THE TASK: Exactly the lines from the beginning of the listing below through the line that contains "### Technical Summary" should be transcribed, and pictures must stay out.

=== Begin Enclosure ===

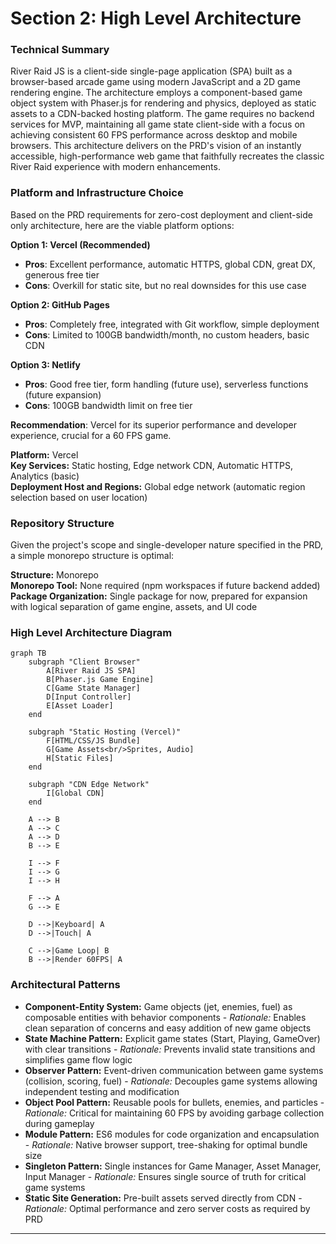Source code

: # Section 2: High Level Architecture

### Technical Summary

River Raid JS is a client-side single-page application (SPA) built as a browser-based arcade game using modern JavaScript and a 2D game rendering engine. The architecture employs a component-based game object system with Phaser.js for rendering and physics, deployed as static assets to a CDN-backed hosting platform. The game requires no backend services for MVP, maintaining all game state client-side with a focus on achieving consistent 60 FPS performance across desktop and mobile browsers. This architecture delivers on the PRD's vision of an instantly accessible, high-performance web game that faithfully recreates the classic River Raid experience with modern enhancements.

### Platform and Infrastructure Choice

Based on the PRD requirements for zero-cost deployment and client-side only architecture, here are the viable platform options:

**Option 1: Vercel (Recommended)**
- **Pros**: Excellent performance, automatic HTTPS, global CDN, great DX, generous free tier
- **Cons**: Overkill for static site, but no real downsides for this use case

**Option 2: GitHub Pages**
- **Pros**: Completely free, integrated with Git workflow, simple deployment
- **Cons**: Limited to 100GB bandwidth/month, no custom headers, basic CDN

**Option 3: Netlify**
- **Pros**: Good free tier, form handling (future use), serverless functions (future expansion)
- **Cons**: 100GB bandwidth limit on free tier

**Recommendation**: Vercel for its superior performance and developer experience, crucial for a 60 FPS game.

**Platform:** Vercel  
**Key Services:** Static hosting, Edge network CDN, Automatic HTTPS, Analytics (basic)  
**Deployment Host and Regions:** Global edge network (automatic region selection based on user location)

### Repository Structure

Given the project's scope and single-developer nature specified in the PRD, a simple monorepo structure is optimal:

**Structure:** Monorepo  
**Monorepo Tool:** None required (npm workspaces if future backend added)  
**Package Organization:** Single package for now, prepared for expansion with logical separation of game engine, assets, and UI code

### High Level Architecture Diagram

```mermaid
graph TB
    subgraph "Client Browser"
        A[River Raid JS SPA]
        B[Phaser.js Game Engine]
        C[Game State Manager]
        D[Input Controller]
        E[Asset Loader]
    end
    
    subgraph "Static Hosting (Vercel)"
        F[HTML/CSS/JS Bundle]
        G[Game Assets<br/>Sprites, Audio]
        H[Static Files]
    end
    
    subgraph "CDN Edge Network"
        I[Global CDN]
    end
    
    A --> B
    A --> C
    A --> D
    B --> E
    
    I --> F
    I --> G
    I --> H
    
    F --> A
    G --> E
    
    D -->|Keyboard| A
    D -->|Touch| A
    
    C -->|Game Loop| B
    B -->|Render 60FPS| A
```

### Architectural Patterns

- **Component-Entity System:** Game objects (jet, enemies, fuel) as composable entities with behavior components - _Rationale:_ Enables clean separation of concerns and easy addition of new game objects
- **State Machine Pattern:** Explicit game states (Start, Playing, GameOver) with clear transitions - _Rationale:_ Prevents invalid state transitions and simplifies game flow logic
- **Observer Pattern:** Event-driven communication between game systems (collision, scoring, fuel) - _Rationale:_ Decouples game systems allowing independent testing and modification
- **Object Pool Pattern:** Reusable pools for bullets, enemies, and particles - _Rationale:_ Critical for maintaining 60 FPS by avoiding garbage collection during gameplay
- **Module Pattern:** ES6 modules for code organization and encapsulation - _Rationale:_ Native browser support, tree-shaking for optimal bundle size
- **Singleton Pattern:** Single instances for Game Manager, Asset Manager, Input Manager - _Rationale:_ Ensures single source of truth for critical game systems
- **Static Site Generation:** Pre-built assets served directly from CDN - _Rationale:_ Optimal performance and zero server costs as required by PRD

---


=== End Enclosure ===

REPLY TO THE TASK:
Source code

: # Section 2: High Level Architecture

### Technical Summary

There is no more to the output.